> _Your goal_:
When you reach the line containing "go get github.com/GoEntity/godotify/pkg@v1.0.0" in the data below, begin returning lines exactly as written, and stop once the line containing "## Usage Example 2 (Ebitengine)" has been returned.

Collected data
⁂

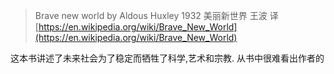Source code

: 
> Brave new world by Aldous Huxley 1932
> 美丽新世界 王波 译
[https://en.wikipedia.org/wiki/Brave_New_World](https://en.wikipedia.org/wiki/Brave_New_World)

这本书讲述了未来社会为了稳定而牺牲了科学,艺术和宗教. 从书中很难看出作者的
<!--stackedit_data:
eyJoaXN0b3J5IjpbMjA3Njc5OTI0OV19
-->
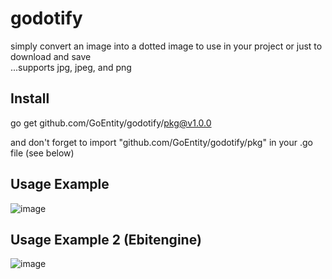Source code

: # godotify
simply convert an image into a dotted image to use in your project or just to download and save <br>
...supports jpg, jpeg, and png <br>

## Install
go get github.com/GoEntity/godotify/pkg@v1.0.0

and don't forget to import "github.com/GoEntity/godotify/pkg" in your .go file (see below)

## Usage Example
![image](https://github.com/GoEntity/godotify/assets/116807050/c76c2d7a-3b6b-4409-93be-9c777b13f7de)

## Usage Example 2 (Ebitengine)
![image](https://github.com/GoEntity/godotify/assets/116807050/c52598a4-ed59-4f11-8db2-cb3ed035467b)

⁂

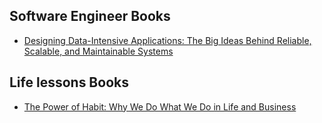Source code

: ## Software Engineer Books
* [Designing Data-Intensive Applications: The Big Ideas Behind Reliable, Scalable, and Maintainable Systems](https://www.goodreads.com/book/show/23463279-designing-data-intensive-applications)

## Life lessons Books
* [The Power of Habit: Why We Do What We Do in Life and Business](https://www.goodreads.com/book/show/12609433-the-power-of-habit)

⁂

> _Output of the exercise_:
go get github.com/GoEntity/godotify/pkg@v1.0.0

and don't forget to import "github.com/GoEntity/godotify/pkg" in your .go file (see below)

## Usage Example
![image](https://github.com/GoEntity/godotify/assets/116807050/c76c2d7a-3b6b-4409-93be-9c777b13f7de)

## Usage Example 2 (Ebitengine)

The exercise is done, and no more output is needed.